LOCAL BUSINESS
Network meeting in Aurora
The Aurora chapter of Business Network International will host what it is calling a “visitors day” from 7:30 to 9 a.m. Nov. 2. The event is designed to introduce area business people to the worldwide organization, formed in 1985, that encourages members to share business and personal contacts.
Each chapter allows only one business per profession.
The Nov. 2 meeting — at the Howard Hanna Building at 195 Barrington Town Square in Aurora — will feature Bob Willis, area director for the 50-plus chapter Northeast Ohio region of BNI, The event is free.
For more information on the Aurora chapter, call Dennis McMichael at 330-626-4972 or Bill Jubell at 216-406-3224. For more information about BNI, visit www.bni-ohio.com.
ENTERTAINMENT
Sports gambling in N.J.
New Jersey says it will start issuing licenses for sports betting on Jan. 9, about a month later than it had originally intended.

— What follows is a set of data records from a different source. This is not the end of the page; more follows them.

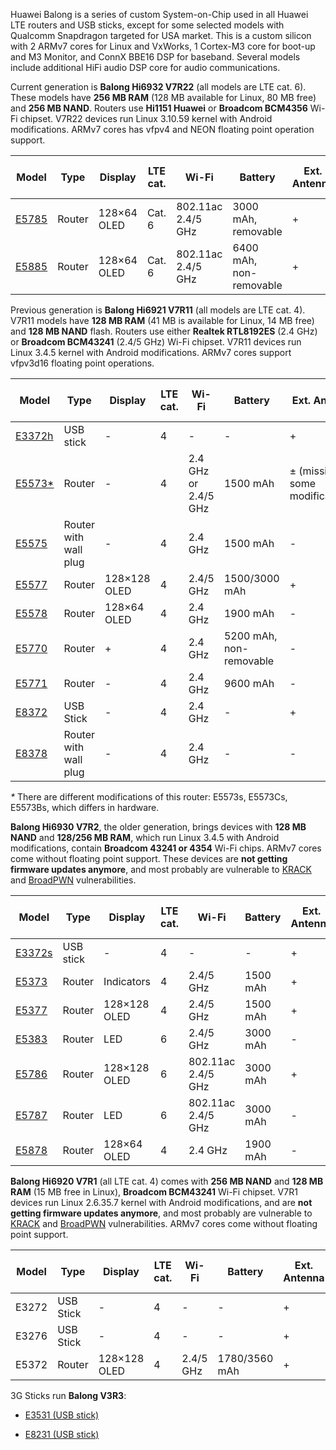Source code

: Huawei Balong is a series of custom System-on-Chip used in all Huawei LTE routers and USB sticks, except for some selected models with Qualcomm Snapdragon targeted for USA market. This is a custom silicon with 2 ARMv7 cores for Linux and VxWorks, 1 Cortex-M3 core for boot-up and M3 Monitor, and ConnX BBE16 DSP for baseband. Several models include additional HiFi audio DSP core for audio communications.

Current generation is **Balong Hi6932 V7R22** (all models are LTE cat. 6).
These models have **256 MB RAM** (128 MB available for Linux, 80 MB free) and **256 MB NAND**. Routers use **Hi1151 Huawei** or **Broadcom BCM4356** Wi-Fi chipset.
V7R22 devices run Linux 3.10.59 kernel with Android modifications. ARMv7 cores has vfpv4 and NEON floating point operation support.

| Model | Type | Display | LTE cat. | Wi-Fi | Battery | Ext. Antenna | LAN port (RJ45) |
| --- | --- | --- | --- | --- | --- | --- | --- |
| [E5785](https://consumer.huawei.com/uk/smart-home/e5785l/) | Router | 128×64 OLED | Cat. 6 | 802.11ac 2.4/5 GHz | 3000 mAh, removable | + | + |
| [E5885](https://consumer.huawei.com/uk/smart-home/e5885/) | Router | 128×64 OLED | Cat. 6 | 802.11ac 2.4/5 GHz | 6400 mAh, non-removable | + | + |

Previous generation is **Balong Hi6921 V7R11** (all models are LTE cat. 4).
V7R11 models have **128 MB RAM** (41 MB is available for Linux, 14 MB free) and **128 MB NAND** flash. Routers use either **Realtek RTL8192ES** (2.4 GHz) or **Broadcom BCM43241** (2.4/5 GHz) Wi-Fi chipset.
V7R11 devices run Linux 3.4.5 kernel with Android modifications. ARMv7 cores support vfpv3d16 floating point operations.

| Model | Type | Display | LTE cat. | Wi-Fi | Battery | Ext. Antenna | LAN port (RJ45) |
| --- | --- | --- | --- | --- | --- | --- | --- |
| [E3372h](https://consumer.huawei.com/en/mobile-broadband/e3372/) | USB stick | - | 4 | - | - | + | - |
| [E5573*](https://consumer.huawei.com/uk/smart-home/e5573c/) | Router | - | 4 | 2.4 GHz or 2.4/5 GHz | 1500 mAh | ± (missing on some modifications) | - |
| [E5575](https://www.4gltemall.com/huawei-e5575-pocketcube-wifi-modem.html) | Router with wall plug | - | 4 | 2.4 GHz | 1500 mAh | - | - |
| [E5577](https://www.4gltemall.com/huawei-e5577-4g-lte-cat4-mobile-hotspot.html) | Router | 128×128 OLED | 4 | 2.4/5 GHz | 1500/3000 mAh | + | - |
| [E5578](https://www.4gltemall.com/huawei-e5578-4g-lte-cat4-mobile-hotspot.html) | Router | 128×64 OLED | 4 | 2.4 GHz | 1900 mAh | - | - |
| [E5770](https://consumer.huawei.com/en/mobile-broadband/e5770/) | Router | + | 4 | 2.4 GHz | 5200 mAh, non-removable | - | + |
| [E5771](https://consumer.huawei.com/en/mobile-broadband/e5771/) | Router | - | 4 | 2.4 GHz | 9600 mAh | - | - |
| [E8372](https://consumer.huawei.com/en/mobile-broadband/e8372/) | USB Stick | - | 4 | 2.4 GHz | - | + | - |
| [E8378](https://www.4gltemall.com/webcube4-huawei-e8378-4g-wifi-router.html) | Router with wall plug | - | 4 | 2.4 GHz | - | - | - |

_*_ There are different modifications of this router: E5573s, E5573Cs, E5573Bs, which differs in hardware.

**Balong Hi6930 V7R2**, the older generation, brings devices with **128 MB NAND** and **128/256 MB RAM**, which run Linux 3.4.5 with Android modifications, contain **Broadcom 43241 or 4354** Wi-Fi chips. ARMv7 cores come without floating point support. These devices are **not getting firmware updates anymore**, and most probably are vulnerable to [KRACK](https://www.krackattacks.com/) and [BroadPWN](https://blog.exodusintel.com/2017/07/26/broadpwn/) vulnerabilities.

| Model | Type | Display | LTE cat. | Wi-Fi | Battery | Ext. Antenna | LAN port (RJ45) |
| --- | --- | --- | --- | --- | --- | --- | --- |
| [E3372s](https://consumer.huawei.com/en/mobile-broadband/e3372/) | USB stick | - | 4 | - | - | + | - |
| [E5373](https://www.4gltemall.com/huawei-e5373-4g-td-lte-mobile-wifi-hotspot.html) | Router | Indicators | 4 | 2.4/5 GHz | 1500 mAh | + | - |
| [E5377](https://consumer.huawei.com/en/mobile-broadband/e5377/) | Router | 128×128 OLED | 4 | 2.4/5 GHz | 1500 mAh | + | - |
| [E5383](https://www.4gltemall.com/huawei-e5383-4g-lte-cat6-mobile-wifi-router.html) | Router | LED | 6 | 2.4/5 GHz | 3000 mAh | - | - |
| [E5786](https://www.4gltemall.com/huawei-e5786-4g-lte-cat6-mobile-wifi.html) | Router | 128×128 OLED | 6 | 802.11ac 2.4/5 GHz | 3000 mAh | + | - |
| [E5787](https://consumer.huawei.com/en/mobile-broadband/e5787/) | Router | LED | 6 | 802.11ac 2.4/5 GHz | 3000 mAh | - | + |
| [E5878](https://www.4gltemall.com/huawei-e5878-4g-mobile-wifi-modem.html) | Router | 128×64 OLED | 4 | 2.4 GHz | 1900 mAh | - | - |

**Balong Hi6920 V7R1** (all LTE cat. 4) comes with **256 MB NAND** and **128 MB RAM** (15 MB free in Linux), **Broadcom BCM43241** Wi-Fi chipset.
V7R1 devices run Linux 2.6.35.7 kernel with Android modifications, and are **not getting firmware updates anymore**, and most probably are vulnerable to [KRACK](https://www.krackattacks.com/) and [BroadPWN](https://blog.exodusintel.com/2017/07/26/broadpwn/) vulnerabilities. ARMv7 cores come without floating point support.

| Model | Type | Display | LTE cat. | Wi-Fi | Battery | Ext. Antenna | LAN port (RJ45) |
| --- | --- | --- | --- | --- | --- | --- | --- |
| E3272 | USB Stick | - | 4 | - | - | + | - |
| E3276 | USB Stick | - | 4 | - | - | + | - |
| E5372 | Router | 128×128 OLED | 4 | 2.4/5 GHz | 1780/3560 mAh | + | - |

3G Sticks run **Balong V3R3**:

*   [E3531 (USB stick)](https://consumer.huawei.com/en/mobile-broadband/e3531/)

*   [E8231 (USB stick)](https://consumer.huawei.com/en/mobile-broadband/e8231/)
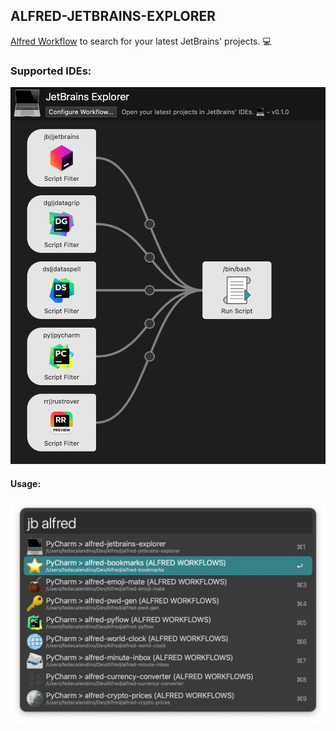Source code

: ## ALFRED-JETBRAINS-EXPLORER

[Alfred Workflow](https://www.alfredapp.com/workflows/) to search for your latest JetBrains' projects. 💻

### Supported IDEs:

![support](screenshots/support.png)

#### Usage:

![usage](screenshots/usage.png)
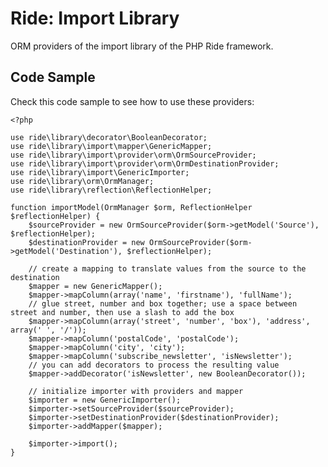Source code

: # Ride: Import Library

ORM providers of the import library of the PHP Ride framework.

## Code Sample

Check this code sample to see how to use these providers:

    <?php

    use ride\library\decorator\BooleanDecorator;
    use ride\library\import\mapper\GenericMapper;
    use ride\library\import\provider\orm\OrmSourceProvider;
    use ride\library\import\provider\orm\OrmDestinationProvider;
    use ride\library\import\GenericImporter;
    use ride\library\orm\OrmManager;
    use ride\library\reflection\ReflectionHelper;

    function importModel(OrmManager $orm, ReflectionHelper $reflectionHelper) {
        $sourceProvider = new OrmSourceProvider($orm->getModel('Source'), $reflectionHelper);
        $destinationProvider = new OrmSourceProvider($orm->getModel('Destination'), $reflectionHelper);

        // create a mapping to translate values from the source to the destination
        $mapper = new GenericMapper();
        $mapper->mapColumn(array('name', 'firstname'), 'fullName');
        // glue street, number and box together; use a space between street and number, then use a slash to add the box
        $mapper->mapColumn(array('street', 'number', 'box'), 'address', array(' ', '/'));
        $mapper->mapColumn('postalCode', 'postalCode');
        $mapper->mapColumn('city', 'city');
        $mapper->mapColumn('subscribe_newsletter', 'isNewsletter');
        // you can add decorators to process the resulting value
        $mapper->addDecorator('isNewsletter', new BooleanDecorator());

        // initialize importer with providers and mapper
        $importer = new GenericImporter();
        $importer->setSourceProvider($sourceProvider);
        $importer->setDestinationProvider($destinationProvider);
        $importer->addMapper($mapper);

        $importer->import();
    }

But that’s assuming a federal lawsuit filed by the major professional sports leagues can be overcome.
The state Division of Gaming Enforcement published regulations for sports betting on Monday in the New Jersey Register. New Jersey enacted a sports betting law in January, limiting bets to the Atlantic City casinos and the state’s four horse-racing tracks.
In May, Gov. Chris Christie said New Jersey would forge ahead with its sports betting law, despite a federal ban on legalized sports gambling in all but four states. Casinos, racetracks or joint ventures of both can apply for the $50,000 sports pool licenses.
BANKING
Citigroup CEO leaves post
Citigroup Inc. Chief Executive Officer Vikram Pandit, who led the bank through a U.S. bailout while reaping $261 million for himself, was replaced by Michael Corbat, who said he could shake up the firm’s operations.
President and Chief Operating Officer John P. Havens, 56, also resigned, the New York-based bank said. Corbat, who led Citigroup in Europe, the Middle East and Africa, takes the helm immediately as Pandit, 55, leaves both his executive role and his seat on the board.
The departures, announced six months after Michael O’Neill became chairman, remove a team that led Citigroup out of 2008’s global credit crisis. While Pandit posted a surprise quarterly profit on Monday, he suffered setbacks this year when regulators blocked his plan to boost dividends, shareholders rejected his pay package and Morgan Stanley came out ahead in a multibillion-dollar dispute over a jointly owned brokerage venture.
EARNINGS
Profits up at Coke
Coca-Cola said it earned $2.31 billion, or 50 cents per share, for the period. That compares with $2.22 billion, or 48 cents per share, in the year-ago quarter. Not including one-time items, the company said it earned 51 cents per share, in line with analyst expectations.
Revenue rose 1 percent to $12.34 billion, but fell shy of Wall Street expectations of $12.4 billion. Not including the impact of currency exchange rates, revenue rose 6 percent.
Mattel earnings rise
Mattel’s net income was $365.9 million, or $1.04 per share, for the period ended Sept. 30. That’s up from $300.8 million, or 86 cents per share, a year ago. Analysts expected 99 cents per share, according to a poll by FactSet.
Revenue for the El Segundo, Calif.-based company rose 4 percent to $2.08 billion, topping Wall Street’s estimate of $2.07 billion.
Fisher Price sales increased 6 percent, while American Girl rose 16 percent. Sales of Hot Wheels were flat. Mattel reported strong sales of Monster High products, while sales of games tied to the Cars 2 movie fell.
Revenue climbed in North America and abroad, with international results pressured by the stronger dollar.
Cost of sales fell 8 percent during the quarter as the company continued a cost-cutting program and streamlined design and manufacturing processes.
Smaller rival Hasbro Inc., which makes Monopoly, Nerf and My Little Pony, reports its results on Monday. Another competitor is privately held MGA Entertainment Inc., which owns Little Tikes Co. of Hudson.
POST OFFICE
Financial limit is reached
The U.S. Postal Service said it hit its borrowing limit with the U.S. Treasury for the first time last month, as it had forecast, leaving it to finance operations from stamp sales until Congress considers postal reform legislation.